David Binney: South (2001)
Soft complex textures trade places with raucous screaming solos. Rich horn arrangements belie the modernity of this recording. The same worn out path or a new direction? Neither. An able and ample continuation of the layered sublimity derived from Miles Davis' late electric period and culminating with John McLaughlin's genius post-bop The Heart of Things.
Musicianship is paramount. Complexity emerges from great orchestration. Catchy hooks and whistle-able humdinger melodies open into freer heart-wrenching loquacious solo sections. Binney and Chris Potter scream and scorch their way through Kenny Garrett-esque frenzy. Adam Rodgers gets to tip his overdrive pedal and Scott Colley and Brian Blade, and sometimes Jim Black, pound like a gale against the tent wall, incessantly driving the ferocious rhythm, exciting and propeling the weaving soloist through a chicanery of brotherhood: transience; a dynamic fraternity of fleeting bedfellows interspersed amongst polyrhythmic peaks.
That's not to say the music is never calm, collected, even calculated. The quieter passages better suit the relatively straight-laced Uri Caine, and also provide a platform for rest and a moment's breath. But it is only for a moment, and we are soon up again kicking in to the next slope, transporting to new musical heights on this leviathan of modern jazz.

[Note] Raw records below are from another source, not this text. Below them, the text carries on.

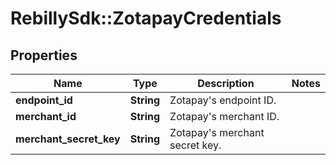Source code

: # RebillySdk::ZotapayCredentials

## Properties
Name | Type | Description | Notes
------------ | ------------- | ------------- | -------------
**endpoint_id** | **String** | Zotapay&#x27;s endpoint ID. | 
**merchant_id** | **String** | Zotapay&#x27;s merchant ID. | 
**merchant_secret_key** | **String** | Zotapay&#x27;s merchant secret key. | 

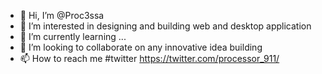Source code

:- 👋 Hi, I’m @Proc3ssa
- 👀 I’m interested in designing and building web and desktop application
- 🌱 I’m currently learning ...
- 💞️ I’m looking to collaborate on any innovative idea building
- 📫 How to reach me #twitter https://twitter.com/processor_911/  
<!---
Proc3ssa/Proc3ssa is a ✨ special ✨ repository because its `README.md` (this file) appears on your GitHub profile.
You can click the Preview link to take a look at your changes.
--->
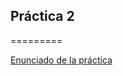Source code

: ## Práctica 2
=========

[Enunciado de la práctica](https://lsi.ugr.es/jmantas/ppr/practicas/practicas.php?prac=prac02)

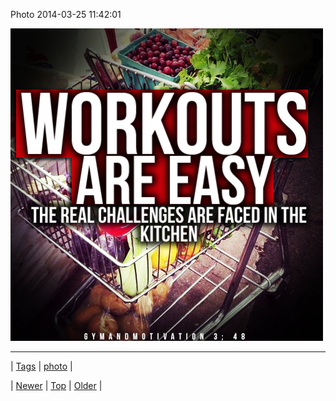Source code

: <!--
title: Photo 2014-03-25 11
date: 2020-06-28T15:27:00.275Z
tags: photo
-->


Photo 2014-03-25 11:42:01

![](80669740185-0.jpg)

<!--BOTTOM-POST-NAVIGATION-->
---

| [Tags](tags.md) | [photo](tag-photo.md) |

| [Newer](80669515789.md) | [Top](index.md) | [Older](80669902225.md) |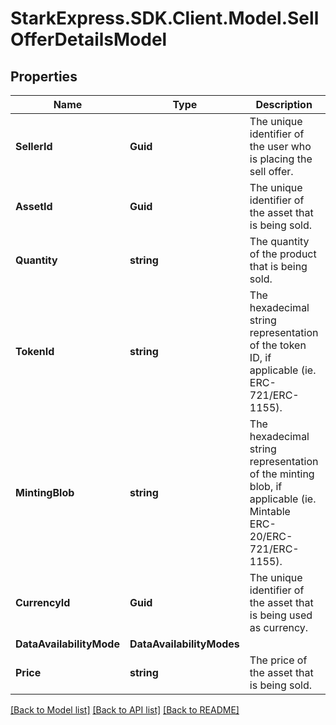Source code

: # StarkExpress.SDK.Client.Model.SellOfferDetailsModel

## Properties

Name | Type | Description | Notes
------------ | ------------- | ------------- | -------------
**SellerId** | **Guid** | The unique identifier of the user who is placing the sell offer. | 
**AssetId** | **Guid** | The unique identifier of the asset that is being sold. | 
**Quantity** | **string** | The quantity of the product that is being sold. | 
**TokenId** | **string** | The hexadecimal string representation of the token ID, if applicable (ie. ERC-721/ERC-1155). | [optional] 
**MintingBlob** | **string** | The hexadecimal string representation of the minting blob, if applicable (ie. Mintable ERC-20/ERC-721/ERC-1155). | [optional] 
**CurrencyId** | **Guid** | The unique identifier of the asset that is being used as currency. | 
**DataAvailabilityMode** | **DataAvailabilityModes** |  | 
**Price** | **string** | The price of the asset that is being sold. | 

[[Back to Model list]](../README.md#documentation-for-models) [[Back to API list]](../README.md#documentation-for-api-endpoints) [[Back to README]](../README.md)

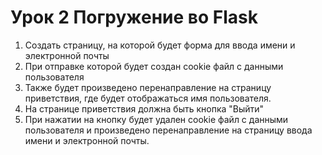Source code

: # Урок 2 Погружение во Flask

1) Создать страницу, на которой будет форма для ввода имени
и электронной почты
2) При отправке которой будет создан cookie файл с данными
пользователя
3) Также будет произведено перенаправление на страницу
приветствия, где будет отображаться имя пользователя.
4) На странице приветствия должна быть кнопка "Выйти"
5) При нажатии на кнопку будет удален cookie файл с данными
пользователя и произведено перенаправление на страницу
ввода имени и электронной почты.
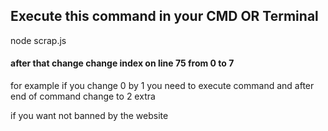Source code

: ## Execute this command in your CMD OR Terminal

node scrap.js

#### after that change change index on line 75 from 0 to 7 

for example if you change 0 by 1 you need to execute command and after end of command change to 2 extra

if you want not banned by the website  
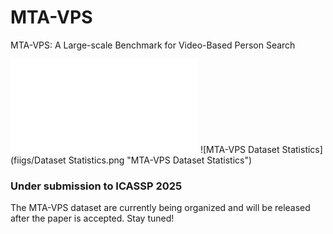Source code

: # MTA-VPS
MTA-VPS: A Large-scale Benchmark for Video-Based Person Search

![MTA-VPS Logo](figs/view.pdf "MTA-VPS")
![MTA-VPS Dataset Statistics](fiigs/Dataset Statistics.png "MTA-VPS Dataset Statistics")
### Under submission to ICASSP 2025
The MTA-VPS dataset are currently being organized and will be released after the paper is accepted. Stay tuned!
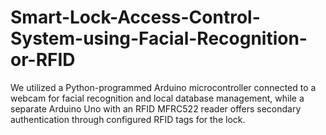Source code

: # Smart-Lock-Access-Control-System-using-Facial-Recognition-or-RFID
We utilized a Python-programmed Arduino microcontroller connected to a webcam for facial recognition and local database management, while a separate Arduino Uno with an RFID MFRC522 reader offers secondary authentication through configured RFID tags for the lock.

Track Listing: 1 Out Beyond Ideas 2 Moment In Memory 3 The Global Soul 4 Leaving The Sea 5 Von Joshua 6 Traveler 7 New York Nature 8 Southpaw 9 The Global Soul (Reprise) 10 Tangles Outcome 11 South
Personnel: David Binney - alto & oprano saxophone; Chris Potter - tenor saxophone; Adam Rodgers - guitars; Uri Caine - piano; Scott Colley - bass; Brian Blade -drums; Jim Black - drums on #5 & #10.